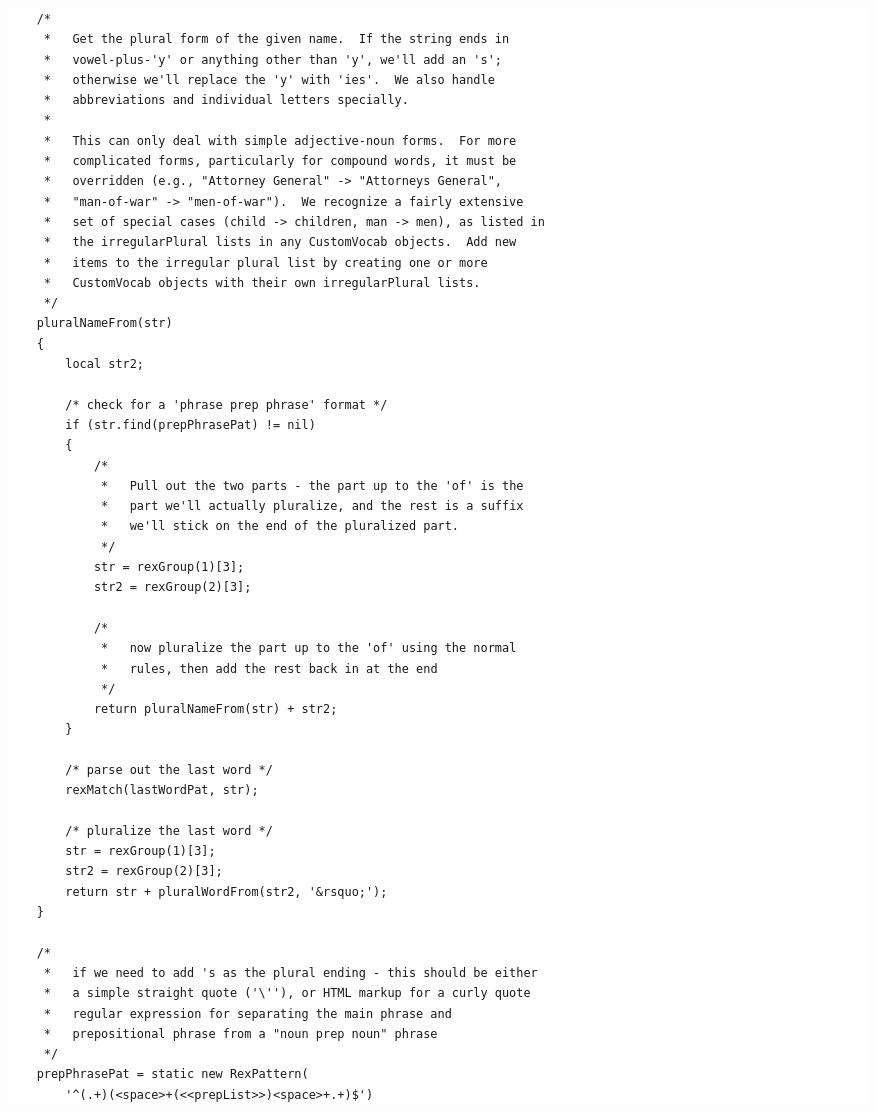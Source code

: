         /*
         *   Get the plural form of the given name.  If the string ends in
         *   vowel-plus-'y' or anything other than 'y', we'll add an 's';
         *   otherwise we'll replace the 'y' with 'ies'.  We also handle
         *   abbreviations and individual letters specially.
         *   
         *   This can only deal with simple adjective-noun forms.  For more
         *   complicated forms, particularly for compound words, it must be
         *   overridden (e.g., "Attorney General" -> "Attorneys General",
         *   "man-of-war" -> "men-of-war").  We recognize a fairly extensive
         *   set of special cases (child -> children, man -> men), as listed in
         *   the irregularPlural lists in any CustomVocab objects.  Add new
         *   items to the irregular plural list by creating one or more
         *   CustomVocab objects with their own irregularPlural lists.  
         */
        pluralNameFrom(str)
        {
            local str2;
            
            /* check for a 'phrase prep phrase' format */
            if (str.find(prepPhrasePat) != nil)
            {
                /*
                 *   Pull out the two parts - the part up to the 'of' is the 
                 *   part we'll actually pluralize, and the rest is a suffix 
                 *   we'll stick on the end of the pluralized part. 
                 */
                str = rexGroup(1)[3];
                str2 = rexGroup(2)[3];

                /*
                 *   now pluralize the part up to the 'of' using the normal
                 *   rules, then add the rest back in at the end
                 */
                return pluralNameFrom(str) + str2;
            }

            /* parse out the last word */
            rexMatch(lastWordPat, str);

            /* pluralize the last word */
            str = rexGroup(1)[3];
            str2 = rexGroup(2)[3];
            return str + pluralWordFrom(str2, '&rsquo;');
        }

        /* 
         *   if we need to add 's as the plural ending - this should be either
         *   a simple straight quote ('\''), or HTML markup for a curly quote
         *   regular expression for separating the main phrase and
         *   prepositional phrase from a "noun prep noun" phrase 
         */
        prepPhrasePat = static new RexPattern(
            '^(.+)(<space>+(<<prepList>>)<space>+.+)$')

→ **WHAT YOU WILL DO**:
With "return" as the string to match, show every line of the entries above that has it.

→ **EXERCISE OUTPUT**:
                return pluralNameFrom(str) + str2;
            return str + pluralWordFrom(str2, '&rsquo;');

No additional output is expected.